*INSTRUCTIONS TO FOLLOW:*
Once you find the line containing "virtual bool valid()", please retype it and every line after it to the end of the entries, exactly and with nothing added.

(Saved data entries)

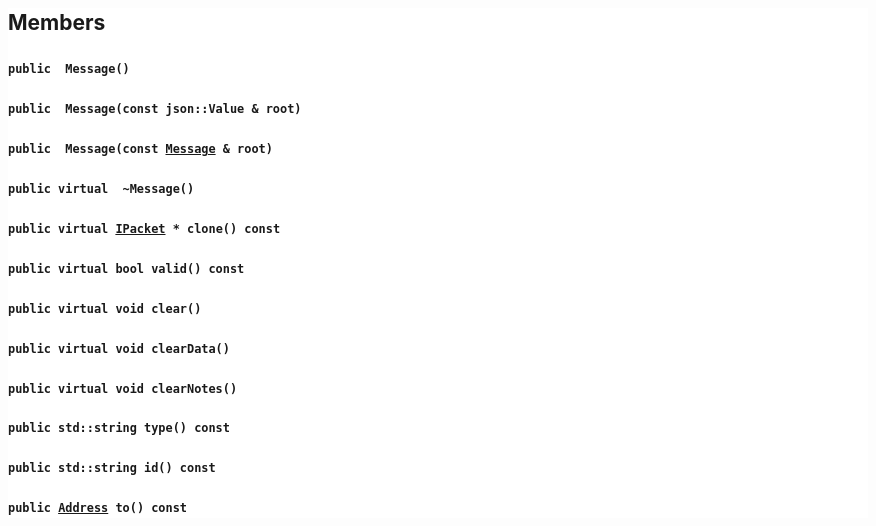 ## Members

#### `public  Message()` 





#### `public  Message(const json::Value & root)` 





#### `public  Message(const `[`Message`](#classscy_1_1smpl_1_1Message)` & root)` 





#### `public virtual  ~Message()` 





#### `public virtual `[`IPacket`](#classscy_1_1IPacket)` * clone() const` 





#### `public virtual bool valid() const` 





#### `public virtual void clear()` 





#### `public virtual void clearData()` 





#### `public virtual void clearNotes()` 





#### `public std::string type() const` 





#### `public std::string id() const` 





#### `public `[`Address`](#structscy_1_1smpl_1_1Address)` to() const`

*WRITTEN RESPONSE:*
#### `public virtual bool valid() const` 





#### `public virtual void clear()` 





#### `public virtual void clearData()` 





#### `public virtual void clearNotes()` 





#### `public std::string type() const` 





#### `public std::string id() const` 





#### `public `[`Address`](#structscy_1_1smpl_1_1Address)` to() const`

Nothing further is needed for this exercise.